Required work
Exclude pictures and give again exactly the lines of the listing, beginning with its first line and ending with the one that contains "#### Development snapshots".

The records
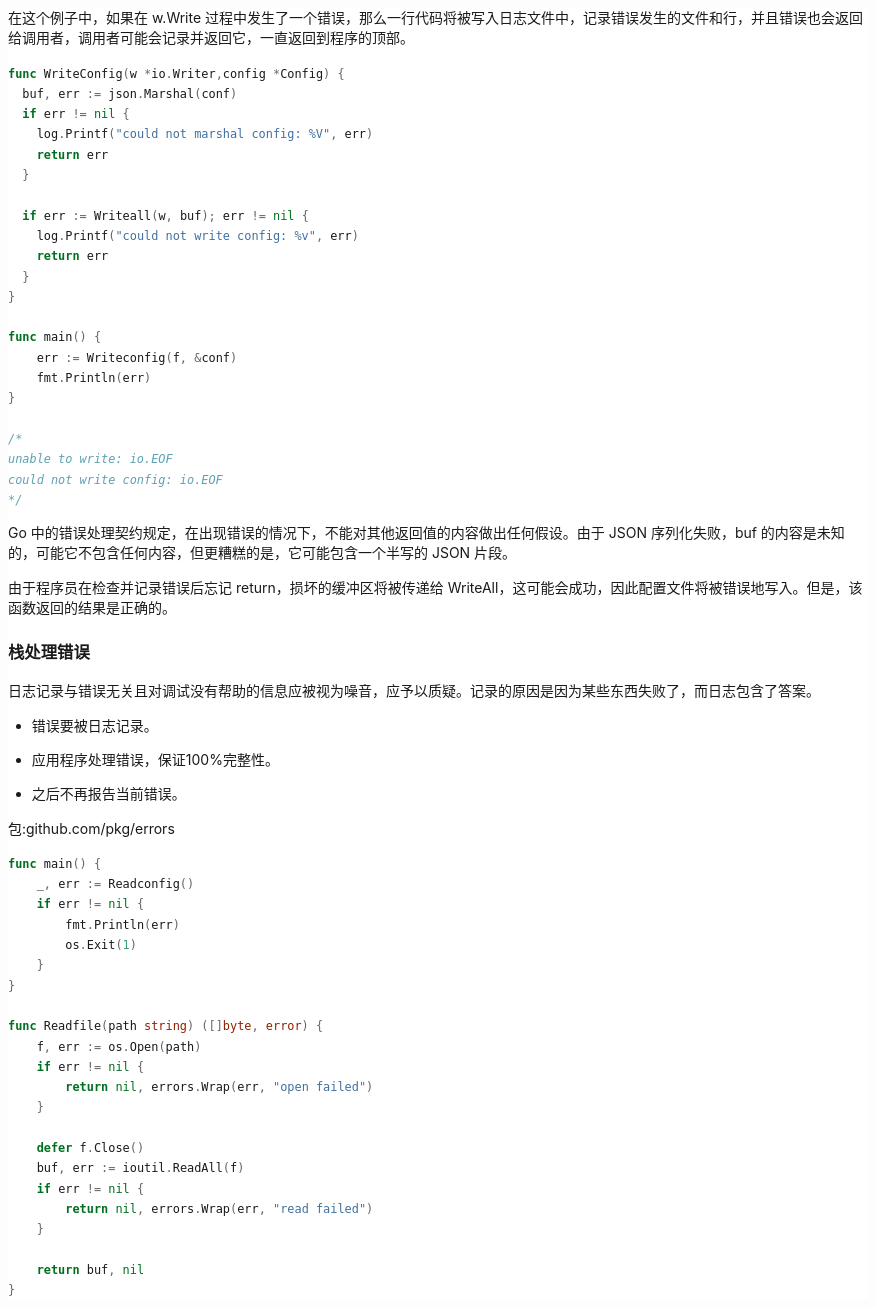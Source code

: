 在这个例子中，如果在 w.Write 过程中发生了一个错误，那么一行代码将被写入日志文件中，记录错误发生的文件和行，并且错误也会返回给调用者，调用者可能会记录并返回它，一直返回到程序的顶部。

```go
func WriteConfig(w *io.Writer,config *Config) {
  buf, err := json.Marshal(conf)
  if err != nil {
    log.Printf("could not marshal config: %V", err)
    return err
  }

  if err := Writeall(w, buf); err != nil {
    log.Printf("could not write config: %v", err)
    return err
  }
}

func main() {
    err := Writeconfig(f, &conf)
    fmt.Println(err)
}

/*
unable to write: io.EOF
could not write config: io.EOF
*/
```

Go 中的错误处理契约规定，在出现错误的情况下，不能对其他返回值的内容做出任何假设。由于 JSON 序列化失败，buf 的内容是未知的，可能它不包含任何内容，但更糟糕的是，它可能包含一个半写的 JSON 片段。

由于程序员在检查并记录错误后忘记 return，损坏的缓冲区将被传递给 WriteAll，这可能会成功，因此配置文件将被错误地写入。但是，该函数返回的结果是正确的。

### 栈处理错误

日志记录与错误无关且对调试没有帮助的信息应被视为噪音，应予以质疑。记录的原因是因为某些东西失败了，而日志包含了答案。

- 错误要被日志记录。

- 应用程序处理错误，保证100%完整性。

- 之后不再报告当前错误。

包:github.com/pkg/errors

```go
func main() {
    _, err := Readconfig()
    if err != nil {
        fmt.Println(err)
        os.Exit(1)
    }
}

func Readfile(path string) ([]byte, error) {
    f, err := os.Open(path)
    if err != nil {
        return nil, errors.Wrap(err, "open failed")
    }

    defer f.Close()
    buf, err := ioutil.ReadAll(f)
    if err != nil {
        return nil, errors.Wrap(err, "read failed")
    }

    return buf, nil
}

```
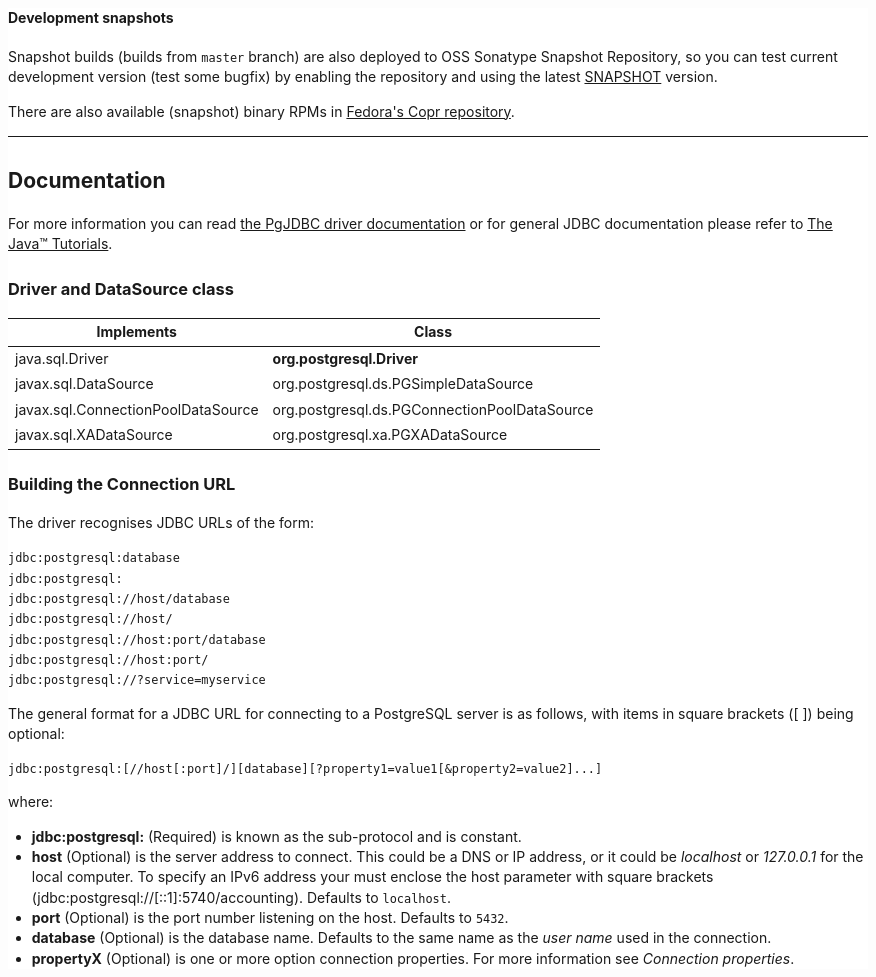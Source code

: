[mvn-search]: https://search.maven.org/artifact/org.postgresql/postgresql "Search on Maven Central"

#### Development snapshots
Snapshot builds (builds from `master` branch) are also deployed to OSS Sonatype Snapshot Repository, so you can test current development version (test some bugfix) by enabling the repository and using the latest [SNAPSHOT](https://oss.sonatype.org/content/repositories/snapshots/org/postgresql/postgresql/) version.

There are also available (snapshot) binary RPMs in [Fedora's Copr repository](https://copr.fedorainfracloud.org/coprs/g/pgjdbc/pgjdbc-travis/).

----------------------------------------------------
## Documentation
For more information you can read [the PgJDBC driver documentation](https://jdbc.postgresql.org/documentation/) or for general JDBC documentation please refer to [The Java™ Tutorials](http://docs.oracle.com/javase/tutorial/jdbc/).

### Driver and DataSource class

| Implements                         | Class                                        |
|------------------------------------|----------------------------------------------|
| java.sql.Driver                    | **org.postgresql.Driver**                    |
| javax.sql.DataSource               | org.postgresql.ds.PGSimpleDataSource         |
| javax.sql.ConnectionPoolDataSource | org.postgresql.ds.PGConnectionPoolDataSource |
| javax.sql.XADataSource             | org.postgresql.xa.PGXADataSource             |

### Building the Connection URL
The driver recognises JDBC URLs of the form:
```
jdbc:postgresql:database
jdbc:postgresql:
jdbc:postgresql://host/database
jdbc:postgresql://host/
jdbc:postgresql://host:port/database
jdbc:postgresql://host:port/
jdbc:postgresql://?service=myservice
```
The general format for a JDBC URL for connecting to a PostgreSQL server is as follows, with items in square brackets ([ ]) being optional:
```
jdbc:postgresql:[//host[:port]/][database][?property1=value1[&property2=value2]...]
```
where:
 * **jdbc:postgresql:** (Required) is known as the sub-protocol and is constant.
 * **host** (Optional) is the server address to connect. This could be a DNS or IP address, or it could be *localhost* or *127.0.0.1* for the local computer. To specify an IPv6 address your must enclose the host parameter with square brackets (jdbc:postgresql://[::1]:5740/accounting). Defaults to `localhost`.
 * **port** (Optional) is the port number listening on the host. Defaults to `5432`.
 * **database** (Optional) is the database name. Defaults to the same name as the *user name* used in the connection.
 * **propertyX** (Optional) is one or more option connection properties. For more information see *Connection properties*.
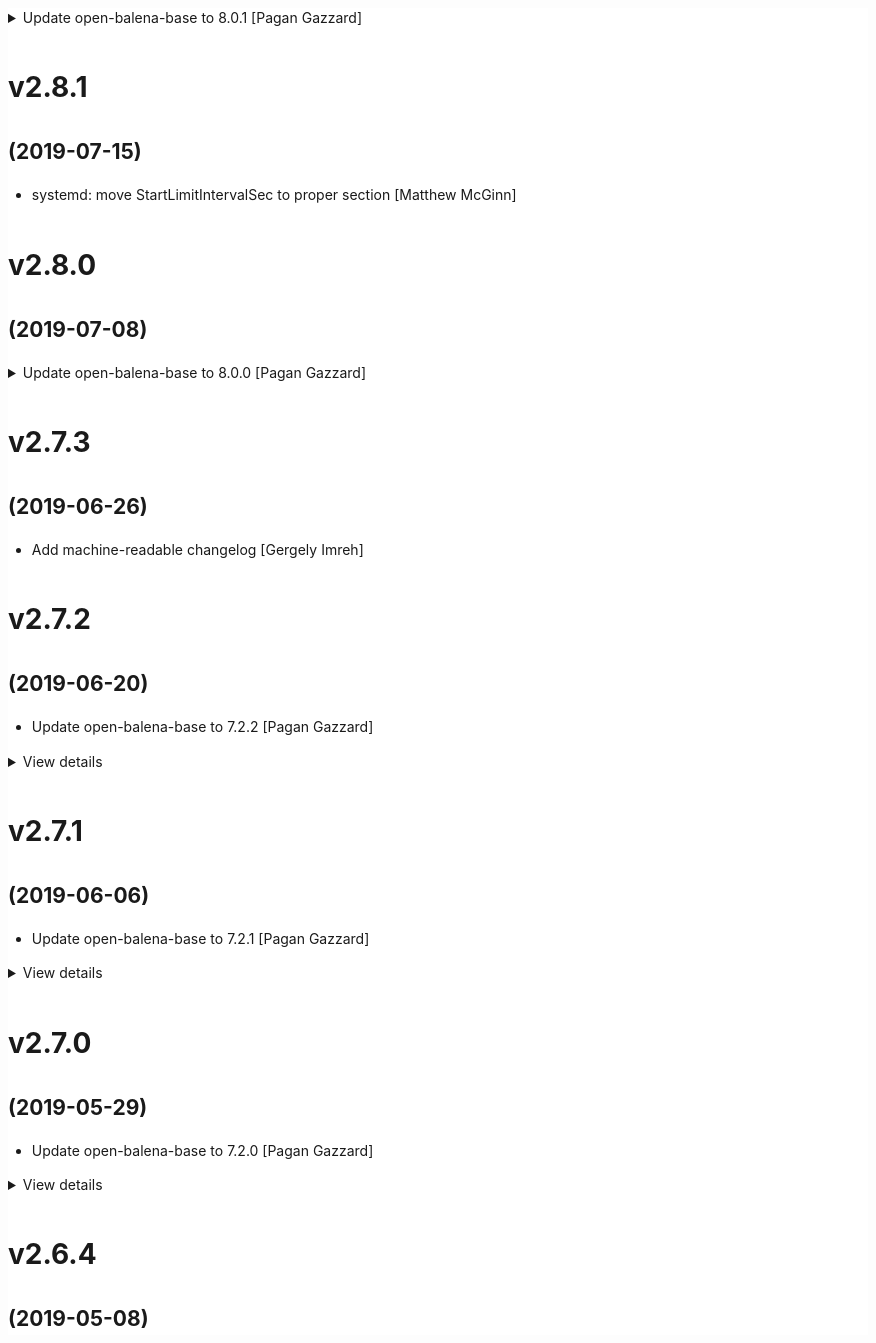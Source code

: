 
<details><summary> Update open-balena-base to 8.0.1 [Pagan Gazzard] </summary></details>

# v2.8.1
## (2019-07-15)

* systemd: move StartLimitIntervalSec to proper section [Matthew McGinn]

# v2.8.0
## (2019-07-08)


<details><summary> Update open-balena-base to 8.0.0 [Pagan Gazzard] </summary></details>

# v2.7.3
## (2019-06-26)

* Add machine-readable changelog [Gergely Imreh]

# v2.7.2
## (2019-06-20)

* Update open-balena-base to 7.2.2 [Pagan Gazzard]

<details><summary> View details </summary></details>

# v2.7.1
## (2019-06-06)

* Update open-balena-base to 7.2.1 [Pagan Gazzard]

<details><summary> View details </summary></details>

# v2.7.0
## (2019-05-29)

* Update open-balena-base to 7.2.0 [Pagan Gazzard]

<details><summary> View details </summary></details>

# v2.6.4
## (2019-05-08)
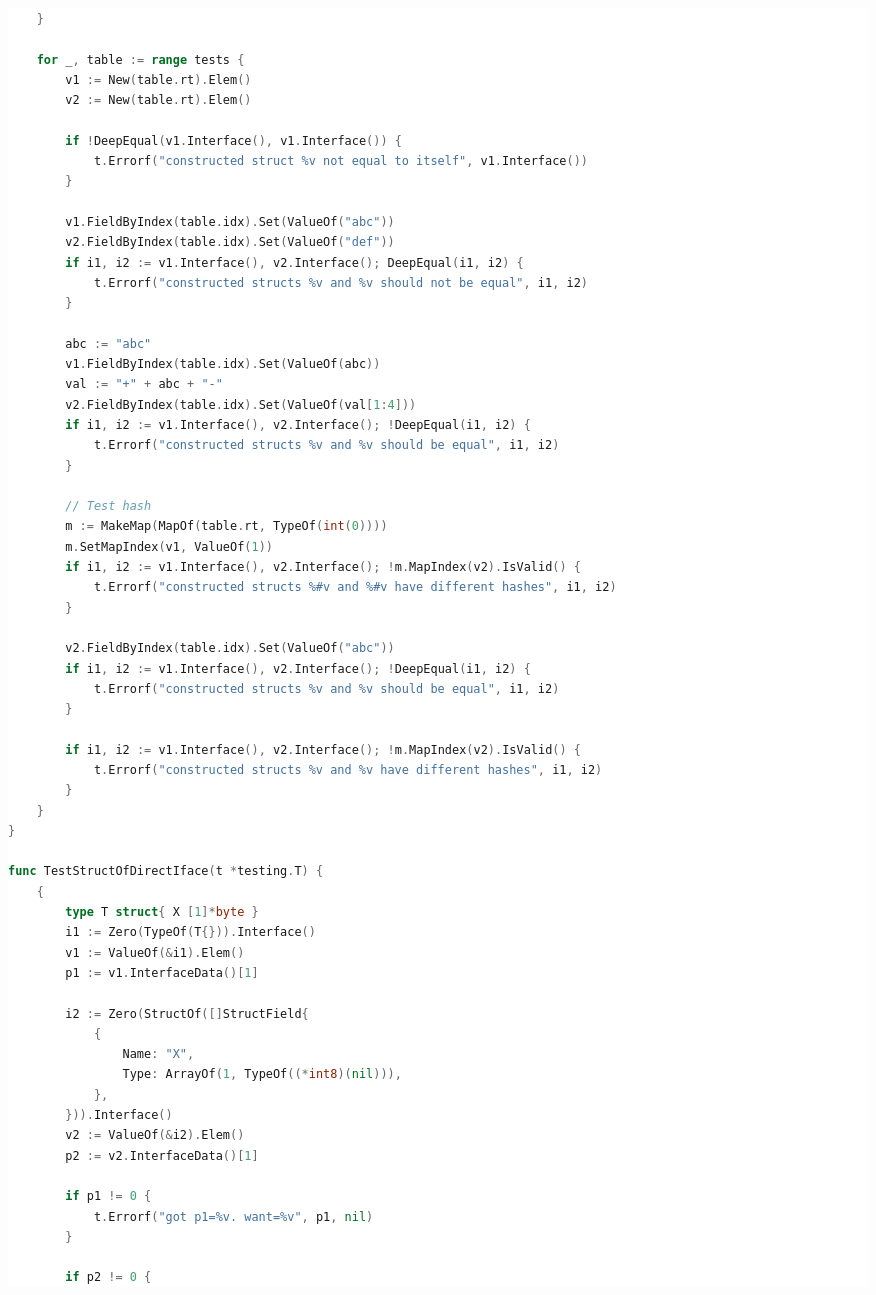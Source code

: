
 ```go
	}

	for _, table := range tests {
		v1 := New(table.rt).Elem()
		v2 := New(table.rt).Elem()

		if !DeepEqual(v1.Interface(), v1.Interface()) {
			t.Errorf("constructed struct %v not equal to itself", v1.Interface())
		}

		v1.FieldByIndex(table.idx).Set(ValueOf("abc"))
		v2.FieldByIndex(table.idx).Set(ValueOf("def"))
		if i1, i2 := v1.Interface(), v2.Interface(); DeepEqual(i1, i2) {
			t.Errorf("constructed structs %v and %v should not be equal", i1, i2)
		}

		abc := "abc"
		v1.FieldByIndex(table.idx).Set(ValueOf(abc))
		val := "+" + abc + "-"
		v2.FieldByIndex(table.idx).Set(ValueOf(val[1:4]))
		if i1, i2 := v1.Interface(), v2.Interface(); !DeepEqual(i1, i2) {
			t.Errorf("constructed structs %v and %v should be equal", i1, i2)
		}

		// Test hash
		m := MakeMap(MapOf(table.rt, TypeOf(int(0))))
		m.SetMapIndex(v1, ValueOf(1))
		if i1, i2 := v1.Interface(), v2.Interface(); !m.MapIndex(v2).IsValid() {
			t.Errorf("constructed structs %#v and %#v have different hashes", i1, i2)
		}

		v2.FieldByIndex(table.idx).Set(ValueOf("abc"))
		if i1, i2 := v1.Interface(), v2.Interface(); !DeepEqual(i1, i2) {
			t.Errorf("constructed structs %v and %v should be equal", i1, i2)
		}

		if i1, i2 := v1.Interface(), v2.Interface(); !m.MapIndex(v2).IsValid() {
			t.Errorf("constructed structs %v and %v have different hashes", i1, i2)
		}
	}
}

func TestStructOfDirectIface(t *testing.T) {
	{
		type T struct{ X [1]*byte }
		i1 := Zero(TypeOf(T{})).Interface()
		v1 := ValueOf(&i1).Elem()
		p1 := v1.InterfaceData()[1]

		i2 := Zero(StructOf([]StructField{
			{
				Name: "X",
				Type: ArrayOf(1, TypeOf((*int8)(nil))),
			},
		})).Interface()
		v2 := ValueOf(&i2).Elem()
		p2 := v2.InterfaceData()[1]

		if p1 != 0 {
			t.Errorf("got p1=%v. want=%v", p1, nil)
		}

		if p2 != 0 {
```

Solution to the problem
Source code

: 在这个例子中，如果在 w.Write 过程中发生了一个错误，那么一行代码将被写入日志文件中，记录错误发生的文件和行，并且错误也会返回给调用者，调用者可能会记录并返回它，一直返回到程序的顶部。

```go
func WriteConfig(w *io.Writer,config *Config) {
  buf, err := json.Marshal(conf)
  if err != nil {
    log.Printf("could not marshal config: %V", err)
    return err
  }

  if err := Writeall(w, buf); err != nil {
    log.Printf("could not write config: %v", err)
    return err
  }
}

func main() {
    err := Writeconfig(f, &conf)
    fmt.Println(err)
}

/*
unable to write: io.EOF
could not write config: io.EOF
*/
```

Go 中的错误处理契约规定，在出现错误的情况下，不能对其他返回值的内容做出任何假设。由于 JSON 序列化失败，buf 的内容是未知的，可能它不包含任何内容，但更糟糕的是，它可能包含一个半写的 JSON 片段。

由于程序员在检查并记录错误后忘记 return，损坏的缓冲区将被传递给 WriteAll，这可能会成功，因此配置文件将被错误地写入。但是，该函数返回的结果是正确的。

### 栈处理错误

日志记录与错误无关且对调试没有帮助的信息应被视为噪音，应予以质疑。记录的原因是因为某些东西失败了，而日志包含了答案。

- 错误要被日志记录。

- 应用程序处理错误，保证100%完整性。

- 之后不再报告当前错误。

包:github.com/pkg/errors

```go
func main() {
    _, err := Readconfig()
    if err != nil {
        fmt.Println(err)
        os.Exit(1)
    }
}

func Readfile(path string) ([]byte, error) {
    f, err := os.Open(path)
    if err != nil {
        return nil, errors.Wrap(err, "open failed")
    }

    defer f.Close()
    buf, err := ioutil.ReadAll(f)
    if err != nil {
        return nil, errors.Wrap(err, "read failed")
    }

    return buf, nil
}

```
Source code

:[mvn-search]: https://search.maven.org/artifact/org.postgresql/postgresql "Search on Maven Central"

#### Development snapshots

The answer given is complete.